How can I tell Puppet to stop a service on shutdown without keeping it running?


Context:

On a linux (RedHat family) system, I have an init-script-based service that is started/stopped manually most of the time, and in general is only run in response to specific, uncommon situations. The init scripts are thin wrappers around code that I do not have control over.

If the service is killed without running the stop action on its init script, it is aborted uncleanly and leaves the system in a broken state that requires manual intervention to fix.

When the systems running the service shut down, they kill it uncleanly. I can register the service with chkconfig such that it gets shut down via the init script when the host shuts down; this solves the problem on a per-host basis.

Question:

I would like to automate the configuration of this service to stop-at-shutdown via Puppet.

How can I tell Puppet to register a service with chkconfig such that the service will be stopped via the init script when the system shuts down, but will not otherwise be managed by Puppet?

What I've Tried:

I made a hokey exec statement in Puppet that calls chkconfig directly, but that feels inelegant (and will probably break in some way I haven't thought of).

I played around with the noop flag to the service type in Puppet, but it didn't seem to have the desired effect.


Solution

  • Puppet does not have any built-in support for configuring which runlevels a service runs in, nor any built-in, generalized support for chkconfig.
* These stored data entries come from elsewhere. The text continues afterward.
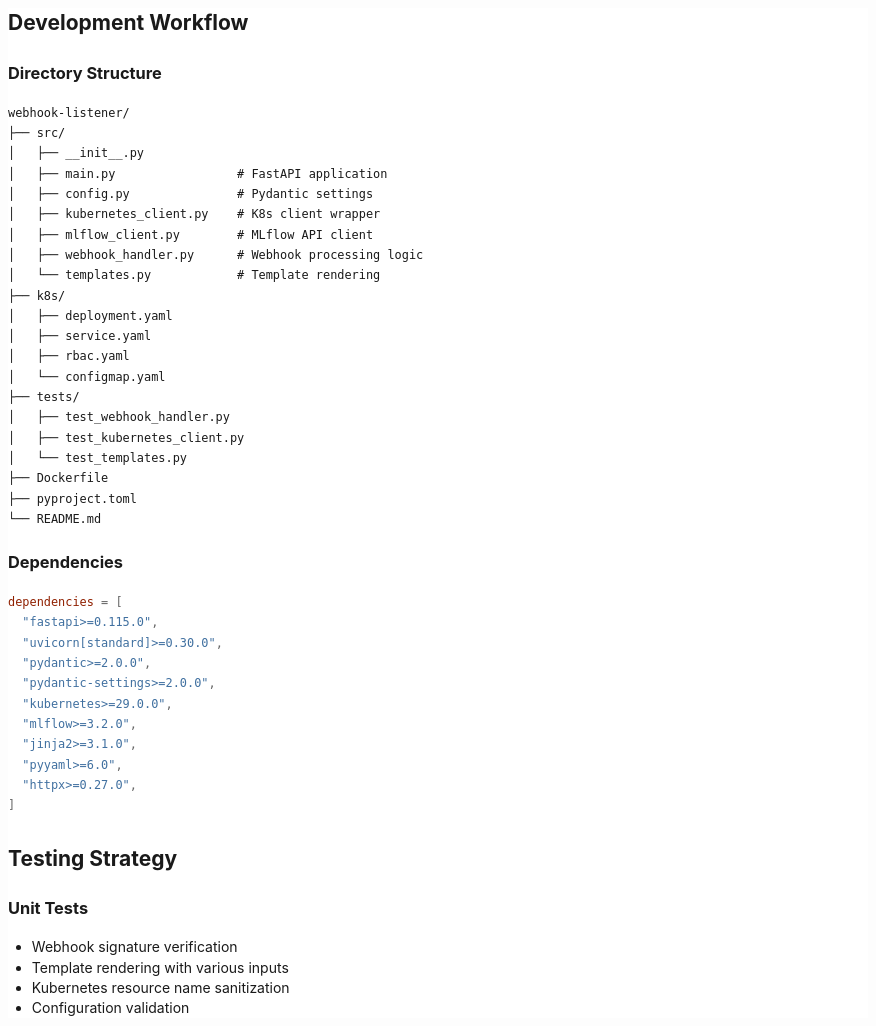 ## Development Workflow

### Directory Structure
```
webhook-listener/
├── src/
│   ├── __init__.py
│   ├── main.py                 # FastAPI application
│   ├── config.py               # Pydantic settings
│   ├── kubernetes_client.py    # K8s client wrapper
│   ├── mlflow_client.py        # MLflow API client
│   ├── webhook_handler.py      # Webhook processing logic
│   └── templates.py            # Template rendering
├── k8s/
│   ├── deployment.yaml
│   ├── service.yaml
│   ├── rbac.yaml
│   └── configmap.yaml
├── tests/
│   ├── test_webhook_handler.py
│   ├── test_kubernetes_client.py
│   └── test_templates.py
├── Dockerfile
├── pyproject.toml
└── README.md
```

### Dependencies
```toml
dependencies = [
  "fastapi>=0.115.0",
  "uvicorn[standard]>=0.30.0",
  "pydantic>=2.0.0",
  "pydantic-settings>=2.0.0",
  "kubernetes>=29.0.0",
  "mlflow>=3.2.0",
  "jinja2>=3.1.0",
  "pyyaml>=6.0",
  "httpx>=0.27.0",
]
```

## Testing Strategy

### Unit Tests
- Webhook signature verification
- Template rendering with various inputs
- Kubernetes resource name sanitization
- Configuration validation
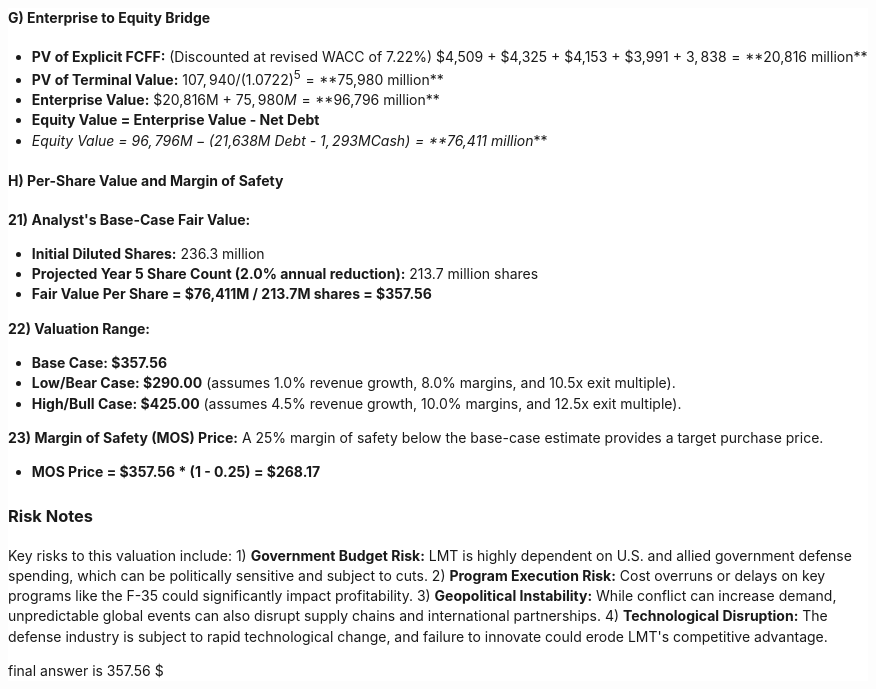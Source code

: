 #### **G) Enterprise to Equity Bridge**

*   **PV of Explicit FCFF:** (Discounted at revised WACC of 7.22%)
    $4,509 + $4,325 + $4,153 + $3,991 + $3,838 = **$20,816 million**
*   **PV of Terminal Value:** $107,940 / (1.0722)^5 = **$75,980 million**
*   **Enterprise Value:** $20,816M + $75,980M = **$96,796 million**
*   **Equity Value = Enterprise Value - Net Debt**
*   *Equity Value = $96,796M - ($21,638M Debt - $1,293M Cash) = **$76,411 million***

#### **H) Per-Share Value and Margin of Safety**

**21) Analyst's Base-Case Fair Value:**
*   **Initial Diluted Shares:** 236.3 million
*   **Projected Year 5 Share Count (2.0% annual reduction):** 213.7 million shares
*   **Fair Value Per Share = $76,411M / 213.7M shares = $357.56**

**22) Valuation Range:**
*   **Base Case: $357.56**
*   **Low/Bear Case: $290.00** (assumes 1.0% revenue growth, 8.0% margins, and 10.5x exit multiple).
*   **High/Bull Case: $425.00** (assumes 4.5% revenue growth, 10.0% margins, and 12.5x exit multiple).

**23) Margin of Safety (MOS) Price:**
A 25% margin of safety below the base-case estimate provides a target purchase price.
*   **MOS Price = $357.56 * (1 - 0.25) = $268.17**

### **Risk Notes**

Key risks to this valuation include: 1) **Government Budget Risk:** LMT is highly dependent on U.S. and allied government defense spending, which can be politically sensitive and subject to cuts. 2) **Program Execution Risk:** Cost overruns or delays on key programs like the F-35 could significantly impact profitability. 3) **Geopolitical Instability:** While conflict can increase demand, unpredictable global events can also disrupt supply chains and international partnerships. 4) **Technological Disruption:** The defense industry is subject to rapid technological change, and failure to innovate could erode LMT's competitive advantage.

final answer is 357.56 $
Ordinarily it is a service-installation responsibility to register the service with chkconfig; services that are installed from the system RPMs are registered that way.

    Furthermore, chkconfig recognizes structured comments at the top of initscripts to determine which runlevels the service will run in by default, according to LSB convention. A proper initscript need only be registered with chkconfig to have the default runlevels set -- in particular, for it to be set to be stopped in runlevels 0 and 6, which is what you're after.

    If you're rolling your own initscripts and deploying them manually or directly via Puppet (as opposed to packaging them up and installing them via Yum) then your best bet is probably to build a defined type that manages the initscript and its registration. You do not need and probably do not want a Service resource for it, but a File resource to put the proper file in place and an Exec resource to handle registration sounds about right.